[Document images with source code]
────────────────────────────────────────

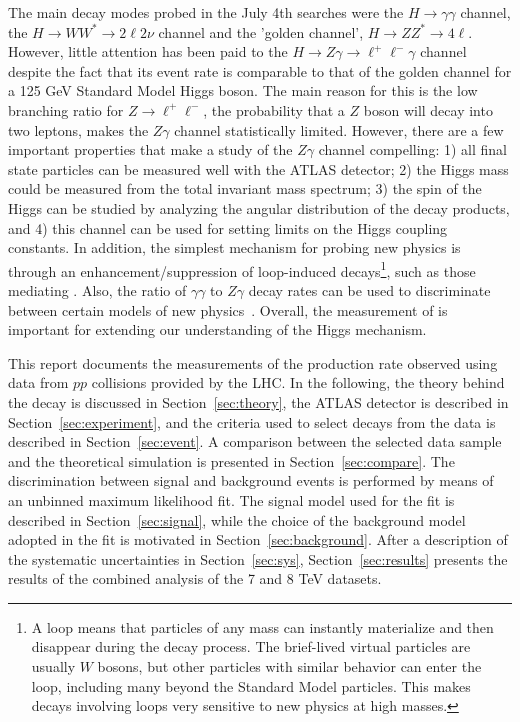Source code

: The main decay modes probed in the July 4th searches were
the $H \to \gamma\gamma$ channel, the $H \to WW^* \to 2\ell2\nu$ channel 
and the 'golden channel', $H \to ZZ^* \to 4\ell$. 
However, little attention has been paid to the 
$H \to Z\gamma \to \ell^+\ell^-\gamma$ channel
despite the fact that its event rate is comparable to that of the golden  
channel for a 125 GeV Standard Model Higgs boson. The main reason for this is 
the low branching ratio for $Z \to \ell^+\ell^-$, the
probability that a $Z$ boson will decay into two leptons, 
makes the $Z\gamma$ channel statistically limited. 
However, there are a few important properties that make a study of the 
$Z\gamma$ channel compelling: 
1) all final state particles can be measured well with the ATLAS detector;  
2) the Higgs mass could be measured from the total invariant mass spectrum; 
3) the spin of the Higgs can be studied by analyzing the angular distribution 
of the decay products, and 
4) this channel can be used for setting limits on the Higgs coupling constants.
In addition, the simplest mechanism for probing new physics is through 
an enhancement/suppression of loop-induced decays\footnote{
A loop means that particles of any mass can instantly materialize and 
then disappear during the decay process. The brief-lived virtual particles
are usually $W$ bosons, but other particles with similar behavior can enter
the loop, including many beyond the Standard Model particles. This makes decays 
involving loops very sensitive to new physics at high masses.},
such as those mediating \HToZg. Also,
the ratio of $\gamma\gamma$ to $Z\gamma$ decay rates can
be used to discriminate between certain models of 
new physics~\cite{Zg_newPhy_1,Zg_newPhy_2, Zg_newPhy_3}.
Overall, the measurement of \HToZg is important for extending our understanding
of the Higgs mechanism.

This report documents the measurements of the \HToZg production rate observed
using data from $pp$ collisions provided by the LHC. In the following, the
theory behind the \HToZg decay is discussed in Section~\ref{sec:theory},
the ATLAS detector is described in Section~\ref{sec:experiment}, and the
criteria used to select \HToZg decays from the data is described in 
Section~\ref{sec:event}. A comparison between the selected data sample and
the theoretical simulation is presented in 
Section~\ref{sec:compare}. The discrimination between signal and background 
events is performed by means of an unbinned maximum likelihood fit.
The signal model used for the fit is described
in Section~\ref{sec:signal}, while the choice of the background model adopted
in the fit is motivated in Section~\ref{sec:background}. After a description of
the systematic uncertainties in Section~\ref{sec:sys}, Section~\ref{sec:results}
presents the results of the combined analysis of the 7 and 8 TeV datasets.
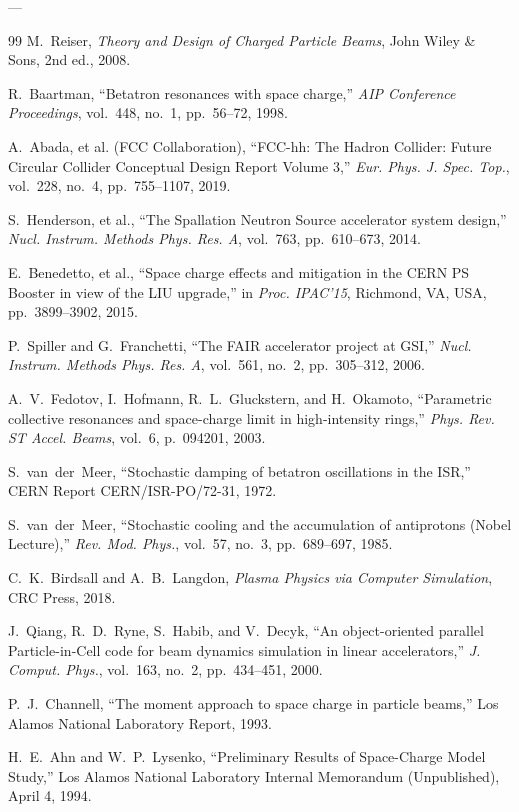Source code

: \documentclass[11pt,a4paper]{article}
\begin{document}
---

\begin{thebibliography}{99}
M.~Reiser, \emph{Theory and Design of Charged Particle Beams}, John Wiley \& Sons, 2nd ed., 2008.

R.~Baartman, ``Betatron resonances with space charge,'' \emph{AIP Conference Proceedings}, vol.~448, no.~1, pp.~56--72, 1998.

A.~Abada, et al. (FCC Collaboration), ``FCC-hh: The Hadron Collider: Future Circular Collider Conceptual Design Report Volume 3,'' \emph{Eur. Phys. J. Spec. Top.}, vol.~228, no.~4, pp.~755--1107, 2019.

S.~Henderson, et al., ``The Spallation Neutron Source accelerator system design,'' \emph{Nucl. Instrum. Methods Phys. Res. A}, vol.~763, pp.~610--673, 2014.

E.~Benedetto, et al., ``Space charge effects and mitigation in the CERN PS Booster in view of the LIU upgrade,'' in \emph{Proc. IPAC'15}, Richmond, VA, USA, pp.~3899--3902, 2015.

P.~Spiller and G.~Franchetti, ``The FAIR accelerator project at GSI,'' \emph{Nucl. Instrum. Methods Phys. Res. A}, vol.~561, no.~2, pp.~305--312, 2006.

A.~V.~Fedotov, I.~Hofmann, R.~L.~Gluckstern, and H.~Okamoto, ``Parametric collective resonances and space-charge limit in high-intensity rings,'' \emph{Phys. Rev. ST Accel. Beams}, vol.~6, p.~094201, 2003.

S.~van~der~Meer, ``Stochastic damping of betatron oscillations in the ISR,'' CERN Report CERN/ISR-PO/72-31, 1972.

S.~van~der~Meer, ``Stochastic cooling and the accumulation of antiprotons (Nobel Lecture),'' \emph{Rev. Mod. Phys.}, vol.~57, no.~3, pp.~689--697, 1985.

C.~K.~Birdsall and A.~B.~Langdon, \emph{Plasma Physics via Computer Simulation}, CRC Press, 2018.

J.~Qiang, R.~D.~Ryne, S.~Habib, and V.~Decyk, ``An object-oriented parallel Particle-in-Cell code for beam dynamics simulation in linear accelerators,'' \emph{J. Comput. Phys.}, vol.~163, no.~2, pp.~434--451, 2000.

P.~J.~Channell, ``The moment approach to space charge in particle beams,'' Los Alamos National Laboratory Report, 1993.

H.~E.~Ahn and W.~P.~Lysenko, ``Preliminary Results of Space-Charge Model Study,'' Los Alamos National Laboratory Internal Memorandum (Unpublished), April 4, 1994.
\end{thebibliography}
\end{document}
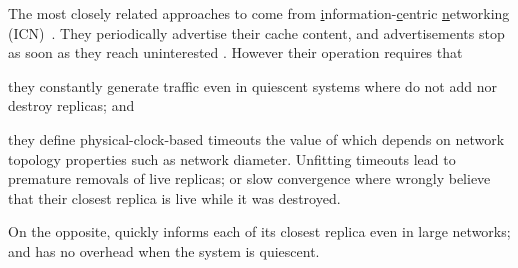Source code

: \begin{asparadesc}


\noindent The most closely related approaches to \NAME come from
\underline{i}nformation-\underline{c}entric \underline{n}etworking
(ICN)~\cite{garcia-lopez, hemmati2015namebased}. They periodically
advertise their cache content, and advertisements stop as soon as they
reach uninterested \processes. However their operation requires that
\begin{inparaenum}[(i)]
\item they constantly generate traffic even in quiescent systems where
  \processes do not add nor destroy replicas; and 
\item they define physical-clock-based timeouts the value of which
  depends on network topology properties such as network diameter.
  Unfitting timeouts lead to premature removals of live replicas; or
  slow convergence where \processes wrongly believe that their closest
  replica is live while it was destroyed.
\end{inparaenum}
On the opposite, \NAME quickly informs each \process of its closest
replica even in large networks; %
and has no overhead when the system is quiescent.

\end{asparadesc}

────────────────────────────────────────

Description of the task →
Pick out every line above that holds the word "closest" and copy it.

Task answer →
  slow convergence where \processes wrongly believe that their closest
On the opposite, \NAME quickly informs each \process of its closest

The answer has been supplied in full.